AIM OF THE TASK
Match the word "labels". Return each line of the data below where it appears.

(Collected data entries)
>>>
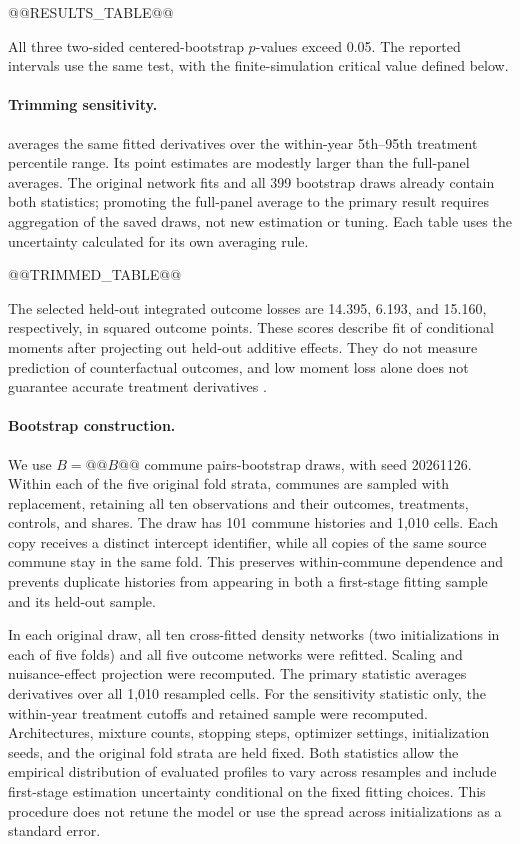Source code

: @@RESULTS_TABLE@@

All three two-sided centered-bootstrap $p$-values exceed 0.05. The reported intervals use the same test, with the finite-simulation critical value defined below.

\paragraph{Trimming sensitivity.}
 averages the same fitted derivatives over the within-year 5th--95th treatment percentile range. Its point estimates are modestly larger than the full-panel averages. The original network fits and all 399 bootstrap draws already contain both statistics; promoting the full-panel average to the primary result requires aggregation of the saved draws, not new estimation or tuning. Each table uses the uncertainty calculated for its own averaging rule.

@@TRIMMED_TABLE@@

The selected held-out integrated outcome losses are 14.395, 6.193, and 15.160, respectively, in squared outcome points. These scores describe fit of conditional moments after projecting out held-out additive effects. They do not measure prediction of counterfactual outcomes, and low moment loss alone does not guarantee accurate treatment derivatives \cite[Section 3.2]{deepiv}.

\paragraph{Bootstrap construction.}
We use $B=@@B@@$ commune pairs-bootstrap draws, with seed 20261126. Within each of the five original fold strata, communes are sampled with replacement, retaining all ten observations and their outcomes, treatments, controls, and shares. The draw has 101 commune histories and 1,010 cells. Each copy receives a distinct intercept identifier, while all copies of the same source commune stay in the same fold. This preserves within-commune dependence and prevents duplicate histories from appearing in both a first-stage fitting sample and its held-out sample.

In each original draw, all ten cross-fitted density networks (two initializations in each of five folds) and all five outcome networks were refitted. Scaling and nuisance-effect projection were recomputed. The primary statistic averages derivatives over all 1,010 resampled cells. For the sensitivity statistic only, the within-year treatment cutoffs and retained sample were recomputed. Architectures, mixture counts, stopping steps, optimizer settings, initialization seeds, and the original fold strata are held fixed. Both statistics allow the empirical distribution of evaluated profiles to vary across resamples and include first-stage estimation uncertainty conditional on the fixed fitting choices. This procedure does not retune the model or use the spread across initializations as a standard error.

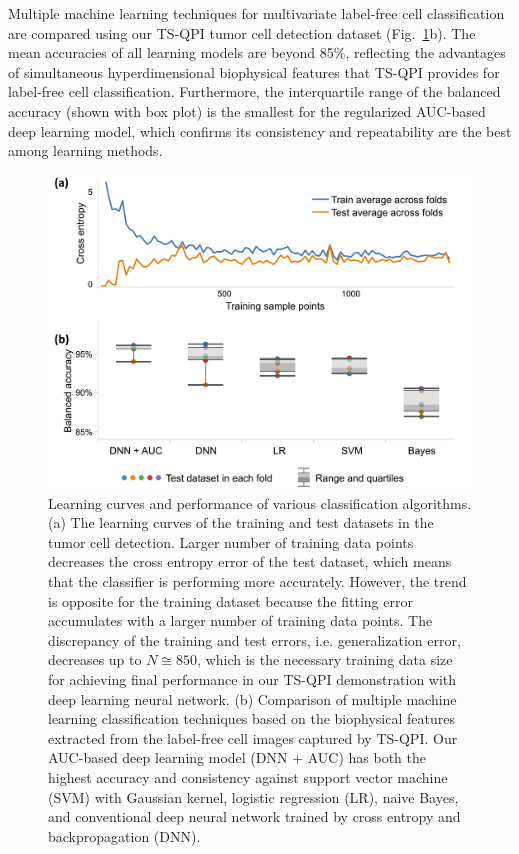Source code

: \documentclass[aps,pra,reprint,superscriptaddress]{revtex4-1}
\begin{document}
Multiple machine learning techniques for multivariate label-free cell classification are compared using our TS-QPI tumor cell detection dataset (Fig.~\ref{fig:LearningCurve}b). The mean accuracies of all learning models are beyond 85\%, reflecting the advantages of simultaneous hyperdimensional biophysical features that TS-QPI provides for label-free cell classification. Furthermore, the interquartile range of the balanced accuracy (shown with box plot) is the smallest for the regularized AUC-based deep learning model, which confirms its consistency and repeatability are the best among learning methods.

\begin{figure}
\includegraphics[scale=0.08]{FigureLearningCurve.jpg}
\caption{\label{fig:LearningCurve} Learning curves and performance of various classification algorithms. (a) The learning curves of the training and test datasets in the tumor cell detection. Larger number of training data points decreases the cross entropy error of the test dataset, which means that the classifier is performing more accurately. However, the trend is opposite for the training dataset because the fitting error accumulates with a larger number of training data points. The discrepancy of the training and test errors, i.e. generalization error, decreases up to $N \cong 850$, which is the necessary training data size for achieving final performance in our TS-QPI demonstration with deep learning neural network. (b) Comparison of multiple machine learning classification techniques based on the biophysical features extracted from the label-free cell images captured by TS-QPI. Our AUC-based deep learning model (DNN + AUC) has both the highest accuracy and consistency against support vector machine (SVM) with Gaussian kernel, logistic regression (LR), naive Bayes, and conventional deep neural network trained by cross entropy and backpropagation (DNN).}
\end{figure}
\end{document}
<<<
>>>
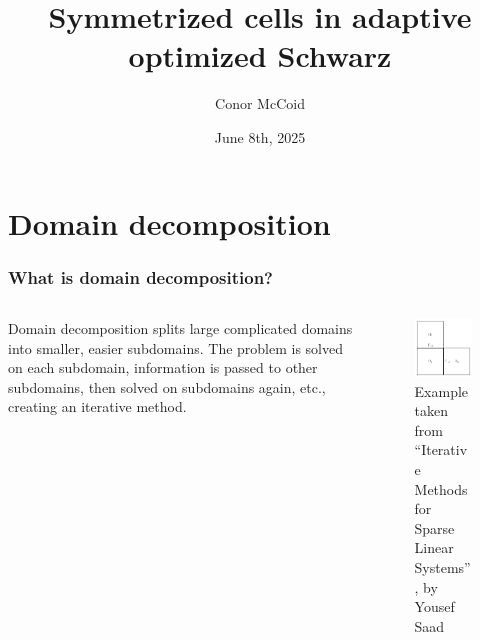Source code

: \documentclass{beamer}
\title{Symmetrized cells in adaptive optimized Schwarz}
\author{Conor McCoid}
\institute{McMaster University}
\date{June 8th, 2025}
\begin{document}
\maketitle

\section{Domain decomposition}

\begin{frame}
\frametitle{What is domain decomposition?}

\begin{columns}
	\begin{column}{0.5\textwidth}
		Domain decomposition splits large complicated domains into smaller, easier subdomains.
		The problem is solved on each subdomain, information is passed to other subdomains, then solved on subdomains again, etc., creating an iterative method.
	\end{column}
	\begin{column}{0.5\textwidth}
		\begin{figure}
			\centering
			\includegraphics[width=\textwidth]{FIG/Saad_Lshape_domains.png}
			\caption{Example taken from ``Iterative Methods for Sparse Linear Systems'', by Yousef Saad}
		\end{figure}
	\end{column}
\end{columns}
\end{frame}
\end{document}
<<<
>>>
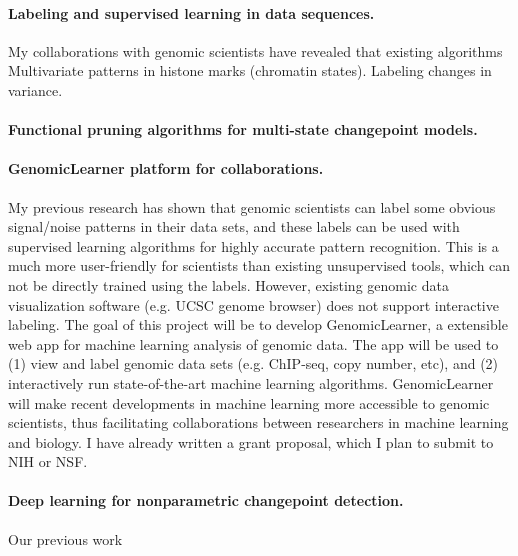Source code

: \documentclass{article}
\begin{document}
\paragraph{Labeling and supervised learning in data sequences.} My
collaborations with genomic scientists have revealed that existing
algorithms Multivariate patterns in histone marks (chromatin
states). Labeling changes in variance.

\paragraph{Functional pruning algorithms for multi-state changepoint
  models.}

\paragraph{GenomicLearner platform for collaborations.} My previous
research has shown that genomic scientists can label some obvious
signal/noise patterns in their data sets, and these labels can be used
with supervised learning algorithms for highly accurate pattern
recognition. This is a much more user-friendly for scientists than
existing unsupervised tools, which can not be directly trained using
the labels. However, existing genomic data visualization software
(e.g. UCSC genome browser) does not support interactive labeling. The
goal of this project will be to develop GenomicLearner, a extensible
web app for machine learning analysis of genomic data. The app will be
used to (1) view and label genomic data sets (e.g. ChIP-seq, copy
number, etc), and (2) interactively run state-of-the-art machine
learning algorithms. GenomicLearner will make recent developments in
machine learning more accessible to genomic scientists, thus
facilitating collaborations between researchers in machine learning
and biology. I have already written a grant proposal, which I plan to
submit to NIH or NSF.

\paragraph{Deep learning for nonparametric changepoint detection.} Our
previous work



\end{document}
<<<
ANSWER BOX
signal/noise patterns in their data sets, and these labels can be used
the labels. However, existing genomic data visualization software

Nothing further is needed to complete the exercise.